Lastly, although intent is one of the Restatement factors it was rarely used in the cases the parties cite. The Draper court factored the parties’ intent into its analysis, but also found that the parties’ intent “is not determinative ... except insofar as such belief indicates an assumption of control by the one and submission to control by the other.” 212 S.W.3d at 69. Inquisition into the parties’ intent at the time of signing would not, after years of litigation preparation, provide much guidance in the Arkansas case.

FedEx Ground’s third objection is that in determining the extent of control, Arkansas courts look at the actual control exercised over the worker to discern the level of control to which the worker was subjected. In support of this contention, FedEx Ground cites to Draper v. ConAgra Foods, 212 S.W.3d at 67-69, in which, according to FedEx Ground, the court examined numerous extra-contractual aspects of the actual relationship between the parties, such as control over the route driven, drivers time and date requirements, and precautions for protecting deliveries, to determine whether summary judgment was appropriate.

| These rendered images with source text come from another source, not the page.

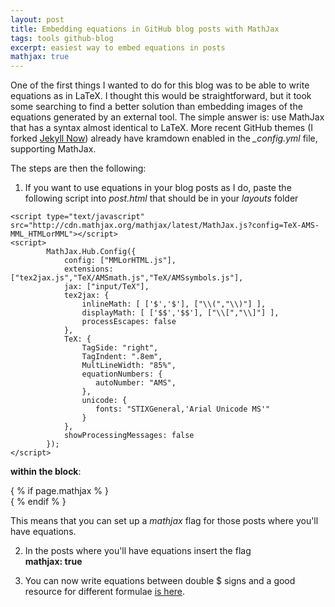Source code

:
 ```yaml
---
layout: post
title: Embedding equations in GitHub blog posts with MathJax
tags: tools github-blog
excerpt: easiest way to embed equations in posts
mathjax: true
---
```


One of the first things I wanted to do for this blog was to be able to write equations as in LaTeX. I thought this would be straightforward, but it took some searching to find a better solution than embedding images of the equations generated by an external tool.
The simple answer is: use MathJax that has a syntax almost identical to LaTeX. More recent GitHub themes (I forked [Jekyll Now](https://github.com/barryclark/jekyll-now)) already have kramdown enabled in the *\_config.yml* file, supporting MathJax.  

The steps are then the following:  

1) If you want to use equations in your blog posts as I do, paste the following script into *post.html* that should be in your *layouts* folder

```
<script type="text/javascript" src="http://cdn.mathjax.org/mathjax/latest/MathJax.js?config=TeX-AMS-MML_HTMLorMML"></script>
<script>
        MathJax.Hub.Config({
            config: ["MMLorHTML.js"],
            extensions: ["tex2jax.js","TeX/AMSmath.js","TeX/AMSsymbols.js"],
            jax: ["input/TeX"],
            tex2jax: {
                inlineMath: [ ['$','$'], ["\\(","\\)"] ],
                displayMath: [ ['$$','$$'], ["\\[","\\]"] ],
                processEscapes: false
            },
            TeX: {
                TagSide: "right",
                TagIndent: ".8em",
                MultLineWidth: "85%",
                equationNumbers: {
                   autoNumber: "AMS",
                },
                unicode: {
                   fonts: "STIXGeneral,'Arial Unicode MS'"
                }
            },
            showProcessingMessages: false
        });
</script>
```
**within the block**:  

\{ % if page.mathjax % \}  
\{ % endif % \}

This means that you can set up a *mathjax* flag for those posts where you'll have equations.  

2) In the posts where you'll have equations insert the flag  
**mathjax: true**

3) You can now write equations between double \$ signs and a good resource for different formulae [is here](https://math.meta.stackexchange.com/questions/5020/mathjax-basic-tutorial-and-quick-reference).
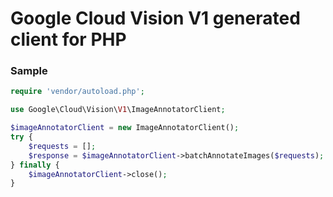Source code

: # Google Cloud Vision V1 generated client for PHP

### Sample

```php
require 'vendor/autoload.php';

use Google\Cloud\Vision\V1\ImageAnnotatorClient;

$imageAnnotatorClient = new ImageAnnotatorClient();
try {
    $requests = [];
    $response = $imageAnnotatorClient->batchAnnotateImages($requests);
} finally {
    $imageAnnotatorClient->close();
}
```

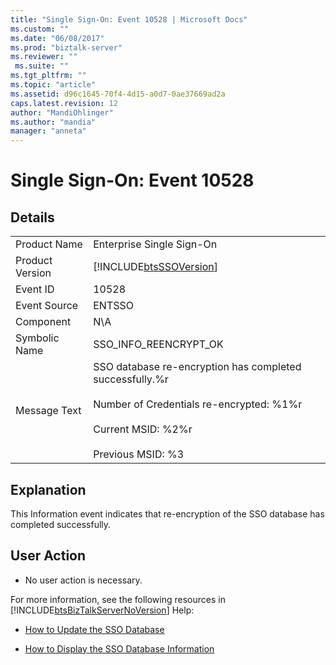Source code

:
 ```yaml
---
title: "Single Sign-On: Event 10528 | Microsoft Docs"
ms.custom: ""
ms.date: "06/08/2017"
ms.prod: "biztalk-server"
ms.reviewer: ""
 ms.suite: ""
ms.tgt_pltfrm: ""
ms.topic: "article"
ms.assetid: d96c1645-70f4-4d15-a0d7-0ae37669ad2a
caps.latest.revision: 12
author: "MandiOhlinger"
ms.author: "mandia"
manager: "anneta"
---
```

# Single Sign-On: Event 10528
## Details  
  
|||  
|-|-|  
|Product Name|Enterprise Single Sign-On|  
|Product Version|[!INCLUDE[btsSSOVersion](../includes/btsssoversion-md.md)]|  
|Event ID|10528|  
|Event Source|ENTSSO|  
|Component|N\A|  
|Symbolic Name|SSO_INFO_REENCRYPT_OK|  
|Message Text|SSO database re-encryption has completed successfully.%r<br /><br /> Number of Credentials re-encrypted: %1%r<br /><br /> Current MSID: %2%r<br /><br /> Previous MSID: %3|  
  
## Explanation  
 This Information event indicates that re-encryption of the SSO database has completed successfully.  
  
## User Action  
  
-   No user action is necessary.  
  
 For more information, see the following resources in [!INCLUDE[btsBizTalkServerNoVersion](../includes/btsbiztalkservernoversion-md.md)] Help:  
  
-   [How to Update the SSO Database](../core/how-to-update-the-sso-database.md)  
  
-   [How to Display the SSO Database Information](../core/how-to-display-the-sso-database-information.md)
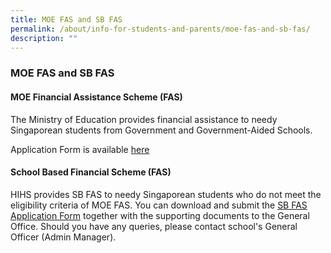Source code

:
 ```yaml
---
title: MOE FAS and SB FAS
permalink: /about/info-for-students-and-parents/moe-fas-and-sb-fas/
description: ""
---
```

### **MOE FAS and SB FAS**

#### **MOE Financial Assistance Scheme (FAS)**

The Ministry of Education provides financial assistance to needy Singaporean students from Government and Government-Aided Schools.

Application Form is available [here](https://www.moe.gov.sg/financial-matters/-/media/2a3bf498a09a4e7b9088d1a60f761c67.ashx)


#### **School Based Financial Scheme (FAS)**

HIHS provides SB FAS to needy Singaporean students who do not meet the eligibility criteria of MOE FAS. You can download and submit the [SB FAS Application Form](https://drive.google.com/file/d/1avgud2yFy3TYlIkLfq1Tf8a6zsVX_j5m/view?usp=sharing) together with the supporting documents to the General Office. Should you have any queries, please contact school's General Officer (Admin Manager).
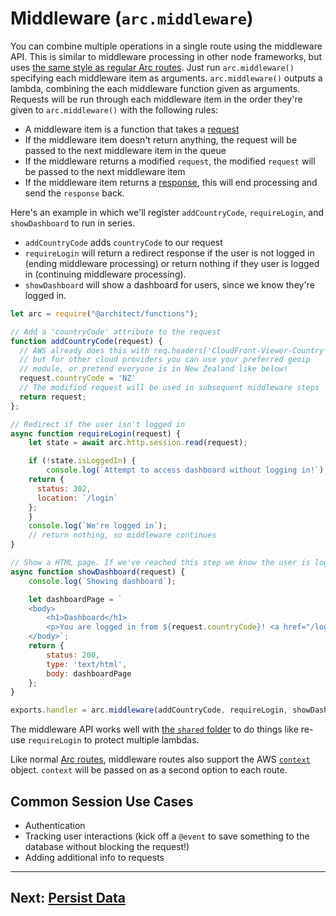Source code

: # Middleware (`arc.middleware`)

You can combine multiple operations in a single route using the middleware API. This is similar to middleware processing in other node frameworks, but uses [the same style as regular Arc routes](/guides/http). Just run `arc.middleware()` specifying each middleware item as arguments. `arc.middleware()` outputs a lambda, combining the each middleware function given as arguments. Requests will be run through each middleware item in the order they're given to `arc.middleware()` with the following rules:

- A middleware item is a function that takes a [request](/guides/http)
- If the middleware item doesn't return anything, the request will be passed to the next middleware item in the queue
- If the middleware returns a modified `request`, the modified `request` will be passed to the next middleware item
- If the middleware item returns a [response](/guides/http), this will end processing and send the `response` back. 

Here's an example in which we'll register `addCountryCode`, `requireLogin`, and `showDashboard` to run in series. 

- `addCountryCode` adds `countryCode` to our request
- `requireLogin` will return a redirect response if the user is not logged in (ending middleware processing) or return nothing if they user is logged in (continuing middleware processing).
- `showDashboard` will show a dashboard for users, since we know they're logged in.

```javascript
let arc = require("@architect/functions");

// Add a 'countryCode' attribute to the request 
function addCountryCode(request) {
  // AWS already does this with req.headers['CloudFront-Viewer-Country']
  // but for other cloud providers you can use your preferred geoip 
  // module, or pretend everyone is in New Zealand like below!
  request.countryCode = 'NZ'
  // The modified request will be used in subsequent middleware steps
  return request;
};

// Redirect if the user isn't logged in
async function requireLogin(request) {
	let state = await arc.http.session.read(request);

	if (!state.isLoggedIn) {
		console.log(`Attempt to access dashboard without logging in!`);
    return {
      status: 302,
      location: `/login`
    };
	}
	console.log(`We're logged in`);
	// return nothing, so middleware continues
}

// Show a HTML page. If we've reached this step we know the user is logged in, and we know their country code! 
async function showDashboard(request) {
	console.log(`Showing dashboard`);

	let dashboardPage = `
	<body>
		<h1>Dashboard</h1>
		<p>You are logged in from ${request.countryCode}! <a href="/logout">logout</a><p>
	</body>`;
	return {	
		status: 200,
		type: 'text/html',
		body: dashboardPage
	};
}

exports.handler = arc.middleware(addCountryCode, requireLogin, showDashboard);
```

The middleware API works well with [the `shared` folder](/guides/sharing-common-code) to do things like re-use `requireLogin` to protect multiple lambdas. 

Like normal [Arc routes](/guides/http), middleware routes also support the AWS [`context`](https://docs.aws.amazon.com/lambda/latest/dg/nodejs-prog-model-context.html) object. `context` will be passed on as a second option to each route. 

## Common Session Use Cases

- Authentication 
- Tracking user interactions (kick off a `@event` to save something to the database without blocking the request!) 
- Adding additional info to requests

<hr>

## Next: [Persist Data](/guides/data)
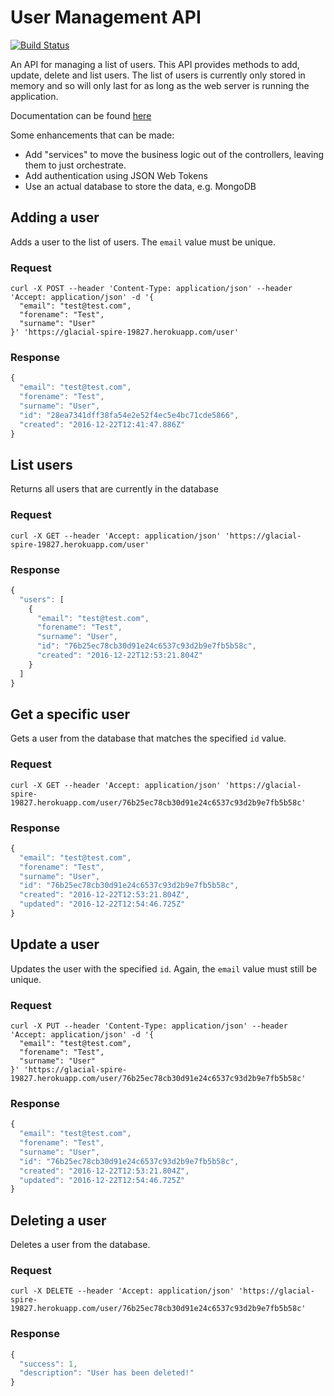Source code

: # User Management API

[![Build Status](https://travis-ci.org/dazzabenn/user-management.svg?branch=master)](https://travis-ci.org/dazzabenn/user-management)

An API for managing a list of users. This API provides methods to add, update, delete and list users. The list of users is currently only stored in memory and so will only last for as long as the web server is running the application.

Documentation can be found [here](https://glacial-spire-19827.herokuapp.com/docs/)

Some enhancements that can be made:
* Add "services" to move the business logic out of the controllers, leaving them to just orchestrate. 
* Add authentication using JSON Web Tokens
* Use an actual database to store the data, e.g. MongoDB

## Adding a user

Adds a user to the list of users. The `email` value must be unique.

### Request

```
curl -X POST --header 'Content-Type: application/json' --header 'Accept: application/json' -d '{
  "email": "test@test.com",
  "forename": "Test",
  "surname": "User"
}' 'https://glacial-spire-19827.herokuapp.com/user'
```

### Response

```javascript
{
  "email": "test@test.com",
  "forename": "Test",
  "surname": "User",
  "id": "28ea7341dff38fa54e2e52f4ec5e4bc71cde5866",
  "created": "2016-12-22T12:41:47.886Z"
}
```

## List users

Returns all users that are currently in the database

### Request

```
curl -X GET --header 'Accept: application/json' 'https://glacial-spire-19827.herokuapp.com/user'
```

### Response

```javascript
{
  "users": [
    {
      "email": "test@test.com",
      "forename": "Test",
      "surname": "User",
      "id": "76b25ec78cb30d91e24c6537c93d2b9e7fb5b58c",
      "created": "2016-12-22T12:53:21.804Z"
    }
  ]
}
```

## Get a specific user

Gets a user from the database that matches the specified `id` value.

### Request

```
curl -X GET --header 'Accept: application/json' 'https://glacial-spire-19827.herokuapp.com/user/76b25ec78cb30d91e24c6537c93d2b9e7fb5b58c'
```

### Response

```javascript
{
  "email": "test@test.com",
  "forename": "Test",
  "surname": "User",
  "id": "76b25ec78cb30d91e24c6537c93d2b9e7fb5b58c",
  "created": "2016-12-22T12:53:21.804Z",
  "updated": "2016-12-22T12:54:46.725Z"
}
```

## Update a user

Updates the user with the specified `id`. Again, the `email` value must still be unique.

### Request

```
curl -X PUT --header 'Content-Type: application/json' --header 'Accept: application/json' -d '{
  "email": "test@test.com",
  "forename": "Test",
  "surname": "User"
}' 'https://glacial-spire-19827.herokuapp.com/user/76b25ec78cb30d91e24c6537c93d2b9e7fb5b58c'
```

### Response

```javascript
{
  "email": "test@test.com",
  "forename": "Test",
  "surname": "User",
  "id": "76b25ec78cb30d91e24c6537c93d2b9e7fb5b58c",
  "created": "2016-12-22T12:53:21.804Z",
  "updated": "2016-12-22T12:54:46.725Z"
}
```

## Deleting a user

Deletes a user from the database.

### Request

```
curl -X DELETE --header 'Accept: application/json' 'https://glacial-spire-19827.herokuapp.com/user/76b25ec78cb30d91e24c6537c93d2b9e7fb5b58c'
```

### Response

```javascript
{
  "success": 1,
  "description": "User has been deleted!"
}
```
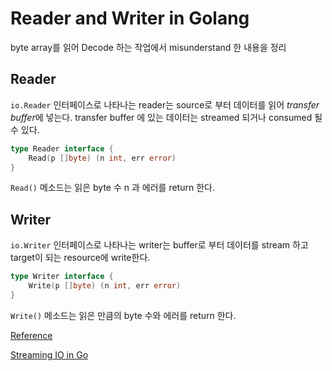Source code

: # Reader and Writer in Golang

byte array를 읽어 Decode 하는 작업에서 misunderstand 한 내용을 정리

## Reader

`io.Reader` 인터페이스로 나타나는 reader는 source로 부터 데이터를 읽어 *transfer buffer*에 넣는다.
transfer buffer 에 있는 데이터는 streamed 되거나 consumed 될 수 있다.

``` go
type Reader interface {
	Read(p []byte) (n int, err error)
}
```

`Read()` 메소드는 읽은 byte 수 n 과 에러를 return 한다.

## Writer

`io.Writer` 인터페이스로 나타나는 writer는 buffer로 부터 데이터를 stream 하고 target이 되는 resource에 write한다.

```go
type Writer interface {
	Write(p []byte) (n int, err error)
}
```

`Write()` 메소드는 읽은 만큼의 byte 수와 에러를 return 한다.

[Reference](https://golang.org/pkg/io/#Reader)

[Streaming IO in Go](https://medium.com/learning-the-go-programming-language/streaming-io-in-go-d93507931185)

The Draper court explicitly stated that the right to control, not the actual control, is the principal factor in the independent contractor/employee analysis: “The governing distinction is that if control of the work reserved by the employer is control not only of the result, but also of the means and manner of performance, then the relation of master and servant necessarily follows.” 212 S.W.3d at 67. Control over the route and any time or date requirements could be determined by referring mainly to the Operating Agreement in this case.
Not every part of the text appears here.